Property testing should perhaps be regarded as one of the biggest breakthroughs in programming in the last couple decades (though the concept is older of course, I think it’s more recently that we’ve accumulated convincing enough evidence that it’s viable as a practical tool). Thinking about properties improves design. The test suite that results is often simpler and more powerful than a traditional unit test suite. There’s a lot of upsides.

One of the things I think is most impressive about property testing is that it actually peels off a piece of formal verification in an incredibly practical manner. Properties are things we could imagine proving about code, but instead we generate random instances of the variables and just run the code instead. “Real world” programmers can actually use this stuff, but at the same time its a technique even those doing formal verification can make use of. (How better to quickly and mechanically know you’ve made a mistake and are in a dead-end of an attempted proof than to randomly test out examples and see if they fail. If the sample of examples work, then maybe it’s the right path, but if one fails, you know you’ve definitely made a mistake!)

The basics of property testing

Property testing is not a functional programming thing, but simple examples of it almost always involve functional programming because of “equational reasoning.” Many functions have equivalences between different or specialized ways of using them, which means you have a simple equality between two different simple expressions.

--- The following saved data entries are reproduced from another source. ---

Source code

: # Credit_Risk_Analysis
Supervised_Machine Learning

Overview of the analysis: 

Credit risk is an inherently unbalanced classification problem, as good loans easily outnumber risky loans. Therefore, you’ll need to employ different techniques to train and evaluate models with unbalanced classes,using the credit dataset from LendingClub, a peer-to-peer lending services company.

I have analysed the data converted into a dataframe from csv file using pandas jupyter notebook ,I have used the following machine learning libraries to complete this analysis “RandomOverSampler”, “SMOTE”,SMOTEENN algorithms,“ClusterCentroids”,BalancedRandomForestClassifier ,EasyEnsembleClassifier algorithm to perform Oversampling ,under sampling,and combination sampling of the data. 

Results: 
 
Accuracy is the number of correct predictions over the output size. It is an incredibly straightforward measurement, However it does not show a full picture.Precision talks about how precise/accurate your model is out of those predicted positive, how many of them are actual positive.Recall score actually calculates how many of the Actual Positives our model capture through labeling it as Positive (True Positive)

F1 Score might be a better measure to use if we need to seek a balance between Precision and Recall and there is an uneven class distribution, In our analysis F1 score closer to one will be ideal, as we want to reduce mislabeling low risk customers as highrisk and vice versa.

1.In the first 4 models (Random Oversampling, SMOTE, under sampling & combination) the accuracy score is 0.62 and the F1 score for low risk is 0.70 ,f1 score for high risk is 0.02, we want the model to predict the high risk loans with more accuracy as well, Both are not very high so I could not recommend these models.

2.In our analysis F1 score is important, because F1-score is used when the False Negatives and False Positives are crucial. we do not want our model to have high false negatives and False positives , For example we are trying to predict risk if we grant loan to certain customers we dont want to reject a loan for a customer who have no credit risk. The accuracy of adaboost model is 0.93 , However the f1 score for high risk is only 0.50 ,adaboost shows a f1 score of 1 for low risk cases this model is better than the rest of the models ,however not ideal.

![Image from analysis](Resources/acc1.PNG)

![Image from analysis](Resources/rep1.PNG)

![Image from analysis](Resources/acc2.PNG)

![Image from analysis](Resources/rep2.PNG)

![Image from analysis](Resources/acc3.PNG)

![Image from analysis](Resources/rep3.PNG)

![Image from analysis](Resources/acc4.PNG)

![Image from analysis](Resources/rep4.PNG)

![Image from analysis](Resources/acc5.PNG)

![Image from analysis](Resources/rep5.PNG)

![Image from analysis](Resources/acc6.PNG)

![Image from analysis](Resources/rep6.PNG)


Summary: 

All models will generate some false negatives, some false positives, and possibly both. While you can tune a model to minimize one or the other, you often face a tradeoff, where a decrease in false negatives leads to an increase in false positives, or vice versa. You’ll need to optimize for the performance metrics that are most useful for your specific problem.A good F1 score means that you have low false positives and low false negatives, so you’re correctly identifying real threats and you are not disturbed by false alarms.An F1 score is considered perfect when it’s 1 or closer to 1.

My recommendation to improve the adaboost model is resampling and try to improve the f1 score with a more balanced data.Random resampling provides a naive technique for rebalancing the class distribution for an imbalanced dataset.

Not every property is something that is property-testable. You have to be able to usefully generate random inputs to check the property on. Again, with functional programming, many of the simple examples are ones where any input is a useful input, and so this part of the problem can be ignored at first

So let’s start with everyone’s favorite example:

id :: a -> a
map :: (a -> b) -> [a] -> [b]

forall x, map(id, x) == x

Here we have the identity function id, the map function over lists, and we state (using a more mathematical notation, rather than the Haskell type notation I start with) the following property: if we map the identity function on every element of a list, we get the same list back.

We see the equational reasoning origins of this property. Haskellers would sometimes prefer to write this as map id == id, but this is not as useful for property testing. For one thing, there’s no obvious variables in that expression to generate examples of, and for another, we don’t know how to test for equality between functions. But, we can decide that the functions are equal if their results are equal for the same inputs, expand that out, and we get the property I wrote above, which is now more obviously testable.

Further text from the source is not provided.